How to Create a Content Marketing Plan

Learn how to create a clear, practical content marketing plan that actually works. This step-by-step guide covers goals, audience, channels, topics, metrics, and includes a ready-to-use template with real examples for teams, SaaS, and B2B.

How to Create a Content Marketing Plan

Many teams create content today, but very few have a clear content marketing plan. Posts are written when there’s time, ideas live in different documents, and results are mostly judged “by feel.” The problem isn’t lack of effort - it’s the lack of a system.

A content marketing plan exists to connect content with business goals and bring structure into everyday work. Without it, content gets published randomly, without clear direction, making it hard to stay consistent and understand what actually drives results.

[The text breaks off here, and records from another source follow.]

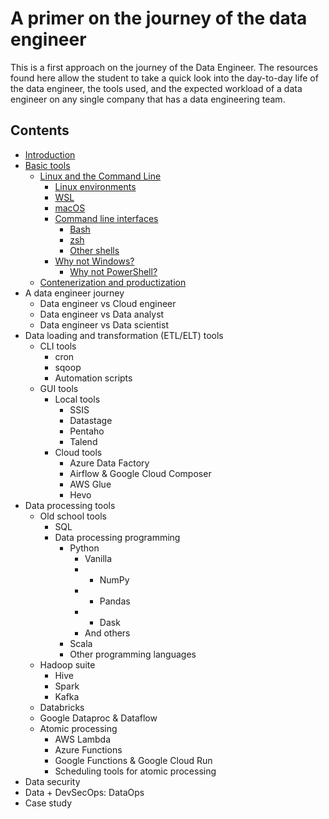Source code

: # A primer on the journey of the data engineer
This is a first approach on the journey of the Data Engineer. The resources found here allow the student to take a quick look into the day-to-day life of the data engineer, the tools used, and the expected workload of a data engineer on any single company that has a data engineering team.

## Contents
* [Introduction](intro/intro_to_de.md)
* [Basic tools](basic_tools/)
    * [Linux and the Command Line](basic_tools/linux.md)
        * [Linux environments](basic_tools/linux.md#linux-environments)
        * [WSL](basic_tools/linux.md#wsl)
        * [macOS](basic_tools/linux.md#macos)
        * [Command line interfaces](basic_tools/linux.md#command-line-interfaces)
            * [Bash](basic_tools/linux.md#bash)
            * [zsh](basic_tools/linux.md#zsh)
            * [Other shells](basic_tools/linux.md#other-shells)
        * [Why not Windows?](basic_tools/why_not_win.md)
            * [Why not PowerShell?](basic_tools/why_not_win.md#why-not-powershell)
    * [Contenerization and productization](basic_tools/docker.md)
* A data engineer journey
    * Data engineer vs Cloud engineer
    * Data engineer vs Data analyst
    * Data engineer vs Data scientist
* Data loading and transformation (ETL/ELT) tools
    * CLI tools
        * cron
        * sqoop
        * Automation scripts
    * GUI tools
        * Local tools
            * SSIS
            * Datastage
            * Pentaho
            * Talend
        * Cloud tools
            * Azure Data Factory
            * Airflow & Google Cloud Composer
            * AWS Glue
            * Hevo
* Data processing tools
    * Old school tools
        * SQL
        * Data processing programming
            * Python
                * Vanilla
                * + NumPy
                * + Pandas
                * + Dask
                * And others
            * Scala
            * Other programming languages
    * Hadoop suite
        * Hive
        * Spark
        * Kafka
    * Databricks
    * Google Dataproc & Dataflow
    * Atomic processing
        * AWS Lambda
        * Azure Functions
        * Google Functions & Google Cloud Run
        * Scheduling tools for atomic processing
* Data security
* Data + DevSecOps: DataOps
* Case study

In this blog, you’ll learn how to build a content marketing plan step by step - one that is simple, realistic, and practical, even if you don’t have much experience or a large team.

Key Takeaways

  • A content marketing plan is a system, not a calendar - it connects business goals, audience needs, channels, and metrics into one clear framework.
  • Clear goals come before content ideas - without defined business objectives, content becomes random and impossible to measure.
  • Audience understanding doesn’t require complex personas - knowing who you help, what problem they have, and where they are in decision-making is enough.
  • Focus beats volume in content planning - fewer core topics, channels, and formats deliver more consistent and sustainable results.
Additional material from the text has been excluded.